Ecouter ce premier album de Hey! Tonal provoque le même sentiment que regarder intensément cette pochette pendant une bonne poignée de secondes. Ca brouille les sens et tu ne sais plus quoi en penser. Si c'est du cercle ou du carré, si ce disque tourne rond dans les angles ou fracture les arêtes, si c'est de la branlette branchouille ou du rock bien branlé, une resucée d'un Battles épileptique ou une musique azimutée et originale. Une illusion pas seulement optique. Elle concerne également le groupe qui n'en ait pas vraiment un. Cinq individus qui ont exploité au mieux les technologies modernes et ont troqué le bon vieux local de répétition poussiéreux par de confortables ordinateurs, favorisant l'échange de fichiers informatiques plutôt que les bières. On ne sait pas comment ils vont faire en concert, ce n'est peut-être même pas prévu au programme mais l'illusion est parfaite.
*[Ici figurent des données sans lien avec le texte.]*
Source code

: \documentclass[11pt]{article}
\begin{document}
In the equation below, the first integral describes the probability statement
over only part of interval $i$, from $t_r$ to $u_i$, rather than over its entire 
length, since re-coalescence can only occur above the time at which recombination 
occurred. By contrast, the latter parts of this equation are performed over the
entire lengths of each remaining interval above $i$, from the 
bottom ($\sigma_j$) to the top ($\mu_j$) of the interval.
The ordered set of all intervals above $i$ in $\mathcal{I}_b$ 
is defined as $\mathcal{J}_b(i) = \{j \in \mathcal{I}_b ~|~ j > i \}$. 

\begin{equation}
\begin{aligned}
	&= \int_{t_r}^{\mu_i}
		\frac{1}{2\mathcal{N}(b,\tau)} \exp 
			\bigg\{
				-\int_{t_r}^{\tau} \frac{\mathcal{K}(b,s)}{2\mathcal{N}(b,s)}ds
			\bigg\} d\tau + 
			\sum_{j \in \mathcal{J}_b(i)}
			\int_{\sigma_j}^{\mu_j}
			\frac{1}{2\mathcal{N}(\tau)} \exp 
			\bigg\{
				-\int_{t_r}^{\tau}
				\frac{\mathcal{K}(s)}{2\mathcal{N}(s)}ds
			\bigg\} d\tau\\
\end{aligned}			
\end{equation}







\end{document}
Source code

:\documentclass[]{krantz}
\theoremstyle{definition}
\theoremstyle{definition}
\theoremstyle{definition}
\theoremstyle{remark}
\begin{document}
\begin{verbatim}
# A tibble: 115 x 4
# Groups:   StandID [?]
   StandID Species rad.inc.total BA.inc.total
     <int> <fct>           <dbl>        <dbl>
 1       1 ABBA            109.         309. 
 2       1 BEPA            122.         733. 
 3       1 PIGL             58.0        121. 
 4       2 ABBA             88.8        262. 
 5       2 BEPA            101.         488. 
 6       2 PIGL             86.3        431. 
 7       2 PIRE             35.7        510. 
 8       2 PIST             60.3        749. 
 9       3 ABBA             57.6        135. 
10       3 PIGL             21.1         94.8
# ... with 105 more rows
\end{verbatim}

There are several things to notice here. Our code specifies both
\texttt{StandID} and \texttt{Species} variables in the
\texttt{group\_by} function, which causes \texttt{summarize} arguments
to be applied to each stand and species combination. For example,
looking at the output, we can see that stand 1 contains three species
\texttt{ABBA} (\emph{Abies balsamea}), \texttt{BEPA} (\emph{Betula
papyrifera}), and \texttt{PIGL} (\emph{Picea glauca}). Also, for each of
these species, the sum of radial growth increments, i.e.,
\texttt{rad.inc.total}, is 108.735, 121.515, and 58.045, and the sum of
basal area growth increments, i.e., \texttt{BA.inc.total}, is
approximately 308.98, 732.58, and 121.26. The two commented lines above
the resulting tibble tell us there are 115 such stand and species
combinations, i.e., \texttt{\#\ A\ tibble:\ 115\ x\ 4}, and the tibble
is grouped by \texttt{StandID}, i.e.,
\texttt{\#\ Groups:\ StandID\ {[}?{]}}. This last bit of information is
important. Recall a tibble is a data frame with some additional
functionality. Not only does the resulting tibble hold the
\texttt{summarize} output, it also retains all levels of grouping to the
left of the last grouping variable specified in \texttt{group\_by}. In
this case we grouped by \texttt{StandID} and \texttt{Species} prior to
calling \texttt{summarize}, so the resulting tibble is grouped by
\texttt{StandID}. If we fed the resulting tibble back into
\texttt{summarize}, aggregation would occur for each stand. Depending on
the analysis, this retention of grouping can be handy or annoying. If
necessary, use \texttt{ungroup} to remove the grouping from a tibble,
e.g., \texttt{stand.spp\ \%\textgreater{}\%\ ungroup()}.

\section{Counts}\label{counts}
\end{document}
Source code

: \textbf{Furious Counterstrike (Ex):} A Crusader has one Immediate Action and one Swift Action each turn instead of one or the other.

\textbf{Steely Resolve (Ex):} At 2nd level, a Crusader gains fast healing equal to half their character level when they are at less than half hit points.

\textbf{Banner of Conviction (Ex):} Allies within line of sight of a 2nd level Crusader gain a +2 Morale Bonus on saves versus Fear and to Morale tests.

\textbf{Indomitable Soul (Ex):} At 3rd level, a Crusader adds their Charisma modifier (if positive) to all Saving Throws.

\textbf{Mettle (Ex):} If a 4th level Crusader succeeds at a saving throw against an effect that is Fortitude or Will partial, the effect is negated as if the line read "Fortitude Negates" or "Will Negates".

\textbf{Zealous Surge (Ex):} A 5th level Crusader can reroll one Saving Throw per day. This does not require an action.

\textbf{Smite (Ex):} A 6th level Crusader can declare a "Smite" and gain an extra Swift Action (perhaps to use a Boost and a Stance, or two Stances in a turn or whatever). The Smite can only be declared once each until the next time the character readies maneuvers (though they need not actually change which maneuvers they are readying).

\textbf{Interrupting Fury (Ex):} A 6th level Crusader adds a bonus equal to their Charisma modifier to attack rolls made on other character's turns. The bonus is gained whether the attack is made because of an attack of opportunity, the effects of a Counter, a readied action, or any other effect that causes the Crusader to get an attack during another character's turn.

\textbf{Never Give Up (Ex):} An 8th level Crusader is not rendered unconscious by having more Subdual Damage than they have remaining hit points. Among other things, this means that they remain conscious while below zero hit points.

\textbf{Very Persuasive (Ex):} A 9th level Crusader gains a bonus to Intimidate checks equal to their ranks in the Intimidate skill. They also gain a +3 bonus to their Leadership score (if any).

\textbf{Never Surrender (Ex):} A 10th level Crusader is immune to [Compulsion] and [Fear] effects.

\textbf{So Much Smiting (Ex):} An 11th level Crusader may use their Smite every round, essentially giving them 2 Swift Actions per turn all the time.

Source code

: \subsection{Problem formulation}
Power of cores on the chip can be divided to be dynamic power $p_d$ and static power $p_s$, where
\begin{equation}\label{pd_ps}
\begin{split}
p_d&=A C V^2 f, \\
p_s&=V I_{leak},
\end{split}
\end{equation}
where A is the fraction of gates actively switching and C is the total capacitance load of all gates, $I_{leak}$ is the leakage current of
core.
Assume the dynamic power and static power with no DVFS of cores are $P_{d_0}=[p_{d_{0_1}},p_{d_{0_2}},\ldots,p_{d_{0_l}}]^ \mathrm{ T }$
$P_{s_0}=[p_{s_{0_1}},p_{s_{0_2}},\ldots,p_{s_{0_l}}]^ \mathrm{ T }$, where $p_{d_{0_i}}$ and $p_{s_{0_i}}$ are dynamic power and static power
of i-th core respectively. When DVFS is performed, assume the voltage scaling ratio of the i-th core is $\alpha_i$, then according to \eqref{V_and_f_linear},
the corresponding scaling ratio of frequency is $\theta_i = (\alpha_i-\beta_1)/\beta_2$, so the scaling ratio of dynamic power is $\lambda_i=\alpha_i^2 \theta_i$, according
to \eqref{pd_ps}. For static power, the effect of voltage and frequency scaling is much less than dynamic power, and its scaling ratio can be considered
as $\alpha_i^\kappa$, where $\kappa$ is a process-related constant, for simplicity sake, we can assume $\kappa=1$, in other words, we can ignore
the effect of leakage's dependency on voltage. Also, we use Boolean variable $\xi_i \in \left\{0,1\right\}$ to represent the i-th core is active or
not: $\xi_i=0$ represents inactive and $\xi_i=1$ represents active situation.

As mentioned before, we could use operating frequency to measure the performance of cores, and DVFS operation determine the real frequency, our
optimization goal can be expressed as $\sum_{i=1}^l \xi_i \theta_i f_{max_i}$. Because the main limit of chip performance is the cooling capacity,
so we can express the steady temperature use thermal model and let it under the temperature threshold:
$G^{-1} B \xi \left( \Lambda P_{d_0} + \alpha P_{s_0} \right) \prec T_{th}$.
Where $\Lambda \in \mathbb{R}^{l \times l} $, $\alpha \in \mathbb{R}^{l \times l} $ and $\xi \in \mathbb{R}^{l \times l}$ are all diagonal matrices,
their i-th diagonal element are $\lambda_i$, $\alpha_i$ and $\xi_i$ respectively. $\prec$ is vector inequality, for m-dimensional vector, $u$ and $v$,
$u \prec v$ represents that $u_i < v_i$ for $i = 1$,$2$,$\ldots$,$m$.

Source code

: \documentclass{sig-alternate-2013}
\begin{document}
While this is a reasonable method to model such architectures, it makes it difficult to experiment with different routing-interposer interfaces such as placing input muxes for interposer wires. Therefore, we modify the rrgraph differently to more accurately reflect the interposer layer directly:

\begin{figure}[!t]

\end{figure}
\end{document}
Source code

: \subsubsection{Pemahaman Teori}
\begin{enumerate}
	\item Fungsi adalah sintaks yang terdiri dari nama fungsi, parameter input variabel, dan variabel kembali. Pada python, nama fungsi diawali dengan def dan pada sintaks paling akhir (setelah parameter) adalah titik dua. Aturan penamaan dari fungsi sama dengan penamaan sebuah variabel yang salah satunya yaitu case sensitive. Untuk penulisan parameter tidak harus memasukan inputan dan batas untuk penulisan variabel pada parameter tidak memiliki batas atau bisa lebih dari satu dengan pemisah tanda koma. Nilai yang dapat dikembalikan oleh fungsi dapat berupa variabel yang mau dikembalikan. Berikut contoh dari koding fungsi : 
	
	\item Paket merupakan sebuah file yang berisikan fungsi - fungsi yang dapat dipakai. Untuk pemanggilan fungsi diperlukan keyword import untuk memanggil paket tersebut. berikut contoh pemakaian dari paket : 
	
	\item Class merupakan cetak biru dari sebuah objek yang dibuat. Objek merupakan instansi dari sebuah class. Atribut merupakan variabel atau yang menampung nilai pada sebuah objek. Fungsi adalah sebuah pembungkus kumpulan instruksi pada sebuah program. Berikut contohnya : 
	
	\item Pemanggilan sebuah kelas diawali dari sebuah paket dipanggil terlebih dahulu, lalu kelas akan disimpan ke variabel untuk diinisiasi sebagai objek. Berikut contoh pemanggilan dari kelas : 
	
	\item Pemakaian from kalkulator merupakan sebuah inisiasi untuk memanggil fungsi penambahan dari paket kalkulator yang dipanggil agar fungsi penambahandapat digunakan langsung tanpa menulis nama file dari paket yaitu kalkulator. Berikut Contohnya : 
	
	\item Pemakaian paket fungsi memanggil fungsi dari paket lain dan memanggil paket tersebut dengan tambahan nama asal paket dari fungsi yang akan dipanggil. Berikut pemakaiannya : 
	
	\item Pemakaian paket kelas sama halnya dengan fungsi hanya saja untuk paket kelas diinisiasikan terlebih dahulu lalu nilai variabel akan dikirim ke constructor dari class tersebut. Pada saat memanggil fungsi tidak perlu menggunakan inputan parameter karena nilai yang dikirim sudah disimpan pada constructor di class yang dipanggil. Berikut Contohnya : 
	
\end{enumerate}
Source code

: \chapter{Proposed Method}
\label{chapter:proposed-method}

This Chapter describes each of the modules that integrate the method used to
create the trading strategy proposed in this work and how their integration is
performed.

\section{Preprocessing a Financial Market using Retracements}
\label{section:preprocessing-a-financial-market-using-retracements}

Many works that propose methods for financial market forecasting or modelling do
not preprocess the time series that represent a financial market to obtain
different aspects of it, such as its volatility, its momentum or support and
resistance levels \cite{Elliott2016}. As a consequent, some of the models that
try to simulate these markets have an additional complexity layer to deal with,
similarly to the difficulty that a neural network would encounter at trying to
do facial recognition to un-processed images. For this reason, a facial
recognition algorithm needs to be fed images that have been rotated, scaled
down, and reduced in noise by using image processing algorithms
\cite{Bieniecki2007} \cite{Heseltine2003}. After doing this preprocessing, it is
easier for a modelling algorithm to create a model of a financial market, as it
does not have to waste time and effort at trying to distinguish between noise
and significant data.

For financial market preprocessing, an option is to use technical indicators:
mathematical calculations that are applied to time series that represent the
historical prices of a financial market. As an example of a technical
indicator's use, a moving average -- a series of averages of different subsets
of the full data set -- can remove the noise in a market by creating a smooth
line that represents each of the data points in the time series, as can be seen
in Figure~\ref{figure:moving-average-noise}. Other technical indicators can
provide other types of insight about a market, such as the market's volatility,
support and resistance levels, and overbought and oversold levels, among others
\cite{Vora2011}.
L'impression d'un vrai groupe uni dans la sueur et pour accoucher dans la douleur (trois ans de gestation) d'un résultat où des milliers de sons s'entrechoquent.
Au début de la chaîne, Kevin Shea (Storm & Stress, Talibam) et sa batterie folle que ces collaborateurs du moment on eu la sage idée de dompter, canaliser pour le rendre audible et intéressant. Ces hommes bénis sont Mitch Cheney (Rumah Sakit et co-boss de Africantape) et Alan Mills, dont on salue l'impressionnant travail de remixage. Avec deux autres personnes dont les noms sont aussi parlants que celui de Mills et auxquels vous rajoutez l'espace d'un titre (If Flash Gordon was a SK8R) Julien Fernandez (l'autre boss de Africantape et actuel Passe Montagne) et Kenseth Thibideau, les guitares, basses et tous un tas de sons aussi naturels qu'ils peuvent être quand ils sortent du ventre d'un ordinateur - ils appellent ça des digiblips - s'additionnent, bouillonnent, fusent dans la même direction ou prennent des vents contraires. Une illusion de musique improvisée alors qu'elle est juste retravaillée, triturée. L'illusion que chacun joue sa partition dans son coin alors que tout ça ne dépend que du bon vouloir des laborantins du jour. A vrai dire, on aurait du se douter que tout ça n'était pas naturel. Que cette fusion orgasmique ne pouvait être que le fruit d'un travail de fourmis de studio. Que cette batterie débridée sonnant parfois comme une boite à rythme, que ces boucles, cette trépidance, ces contre-temps, ces multiples sonorités ne pouvaient pas s'accorder sans l'apport de machines. Mais le tour de force de ces mixeurs fous est d'avoir rendu ça vivant, cet assemblage hétéroclite cohérent, d'avoir sans cesse insuffler de la force et de l'énergie à ces huit compositions. Hey ! Tonal ne tombe pas dans le piège de la musique expérimentale hermétique, dans le drone qui dure des plombes parce que de temps morts, il n'y en a pas, dans le bruit gratuit et le morceau pénible parce chacun a sa personnalité et son lot d'intérêts. Dans le meilleur des cas, on penserait même au When in Vanitas de Brise-Glace comme sur l'excellent Kcraze ou encore Skitch (le groupe instrumental aime donner des noms ridicules à ses morceaux). Au final, Hey ! Tonal vous fait croire à beaucoup de choses mais arrive avec un mélange de rock et de fritures digitales, de faux-semblants et de vraies idées, à vous faire gober un premier album très attirant.